- **SUPPLIED DATA**
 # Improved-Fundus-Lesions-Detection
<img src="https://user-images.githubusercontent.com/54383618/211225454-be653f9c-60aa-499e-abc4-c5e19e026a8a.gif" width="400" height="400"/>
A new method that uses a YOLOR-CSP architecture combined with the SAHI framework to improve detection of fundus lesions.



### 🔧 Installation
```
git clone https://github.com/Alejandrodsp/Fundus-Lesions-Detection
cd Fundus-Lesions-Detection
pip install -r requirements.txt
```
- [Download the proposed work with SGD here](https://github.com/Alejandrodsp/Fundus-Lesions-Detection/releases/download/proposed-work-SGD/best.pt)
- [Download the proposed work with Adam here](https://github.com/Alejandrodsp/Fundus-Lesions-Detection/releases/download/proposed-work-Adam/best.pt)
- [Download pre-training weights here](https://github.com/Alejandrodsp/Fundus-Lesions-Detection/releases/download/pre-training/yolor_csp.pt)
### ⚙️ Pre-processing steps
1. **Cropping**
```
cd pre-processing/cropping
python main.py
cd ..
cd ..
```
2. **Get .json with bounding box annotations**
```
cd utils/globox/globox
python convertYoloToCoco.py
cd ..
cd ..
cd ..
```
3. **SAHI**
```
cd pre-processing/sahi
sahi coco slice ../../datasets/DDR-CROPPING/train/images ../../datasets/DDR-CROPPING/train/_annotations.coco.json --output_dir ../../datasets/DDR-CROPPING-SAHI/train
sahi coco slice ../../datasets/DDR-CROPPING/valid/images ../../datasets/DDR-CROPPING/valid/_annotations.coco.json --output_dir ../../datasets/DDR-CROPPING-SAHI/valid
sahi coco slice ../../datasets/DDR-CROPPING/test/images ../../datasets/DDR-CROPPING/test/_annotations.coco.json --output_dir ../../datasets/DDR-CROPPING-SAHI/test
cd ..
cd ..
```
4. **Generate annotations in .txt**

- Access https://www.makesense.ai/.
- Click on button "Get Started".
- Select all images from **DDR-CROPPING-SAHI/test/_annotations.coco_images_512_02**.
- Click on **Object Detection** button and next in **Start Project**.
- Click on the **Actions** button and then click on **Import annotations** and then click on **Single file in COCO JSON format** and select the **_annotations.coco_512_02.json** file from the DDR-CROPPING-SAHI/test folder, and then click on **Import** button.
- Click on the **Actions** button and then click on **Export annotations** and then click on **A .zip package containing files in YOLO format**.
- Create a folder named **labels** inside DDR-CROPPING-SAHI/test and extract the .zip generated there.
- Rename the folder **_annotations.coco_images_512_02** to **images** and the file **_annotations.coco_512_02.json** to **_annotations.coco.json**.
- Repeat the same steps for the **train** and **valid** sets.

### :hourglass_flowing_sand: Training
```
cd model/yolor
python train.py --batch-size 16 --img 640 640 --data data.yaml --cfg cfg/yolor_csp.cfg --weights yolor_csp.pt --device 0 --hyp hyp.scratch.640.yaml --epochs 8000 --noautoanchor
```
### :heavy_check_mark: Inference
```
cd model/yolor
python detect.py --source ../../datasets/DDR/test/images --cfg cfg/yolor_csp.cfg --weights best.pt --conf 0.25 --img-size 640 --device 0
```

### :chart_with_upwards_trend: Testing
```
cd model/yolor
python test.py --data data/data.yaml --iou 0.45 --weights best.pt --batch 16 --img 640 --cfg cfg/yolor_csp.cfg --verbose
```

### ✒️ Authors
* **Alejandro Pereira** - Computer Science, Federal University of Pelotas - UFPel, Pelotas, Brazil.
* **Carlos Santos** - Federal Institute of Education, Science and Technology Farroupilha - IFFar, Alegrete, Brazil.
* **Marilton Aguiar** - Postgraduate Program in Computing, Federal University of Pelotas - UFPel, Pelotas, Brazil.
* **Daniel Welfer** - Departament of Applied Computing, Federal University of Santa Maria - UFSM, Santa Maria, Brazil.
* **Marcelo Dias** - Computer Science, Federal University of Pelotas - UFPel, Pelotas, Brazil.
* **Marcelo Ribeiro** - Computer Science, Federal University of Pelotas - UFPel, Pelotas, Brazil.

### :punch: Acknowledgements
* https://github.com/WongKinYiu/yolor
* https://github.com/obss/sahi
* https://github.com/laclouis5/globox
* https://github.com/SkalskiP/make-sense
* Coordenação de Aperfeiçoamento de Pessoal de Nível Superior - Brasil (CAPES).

* * *

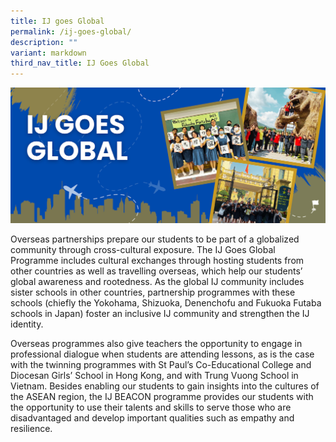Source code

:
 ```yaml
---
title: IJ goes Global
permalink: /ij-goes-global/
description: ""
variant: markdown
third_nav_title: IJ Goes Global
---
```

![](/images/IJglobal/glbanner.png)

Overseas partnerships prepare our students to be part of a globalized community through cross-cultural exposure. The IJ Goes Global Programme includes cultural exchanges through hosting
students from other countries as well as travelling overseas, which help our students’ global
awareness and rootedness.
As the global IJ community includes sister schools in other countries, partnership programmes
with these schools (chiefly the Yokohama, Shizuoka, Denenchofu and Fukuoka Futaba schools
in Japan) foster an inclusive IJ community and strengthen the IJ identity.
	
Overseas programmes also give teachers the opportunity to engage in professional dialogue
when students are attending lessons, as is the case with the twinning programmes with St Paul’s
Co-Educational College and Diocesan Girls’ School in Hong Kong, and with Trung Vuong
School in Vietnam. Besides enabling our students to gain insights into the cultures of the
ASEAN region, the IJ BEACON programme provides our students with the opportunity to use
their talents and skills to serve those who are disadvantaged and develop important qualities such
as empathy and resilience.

==

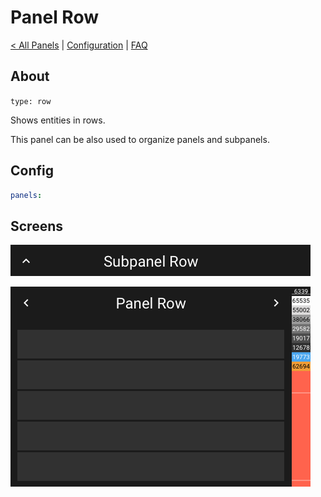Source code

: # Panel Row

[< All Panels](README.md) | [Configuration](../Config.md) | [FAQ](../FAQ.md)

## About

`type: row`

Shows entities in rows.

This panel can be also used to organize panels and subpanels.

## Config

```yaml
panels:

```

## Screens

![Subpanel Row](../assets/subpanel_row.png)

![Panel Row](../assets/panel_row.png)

- **TRY IT**
Across the material above, how many lines include the string "community"? Only the number is wanted.

- **FINAL ANSWER**
3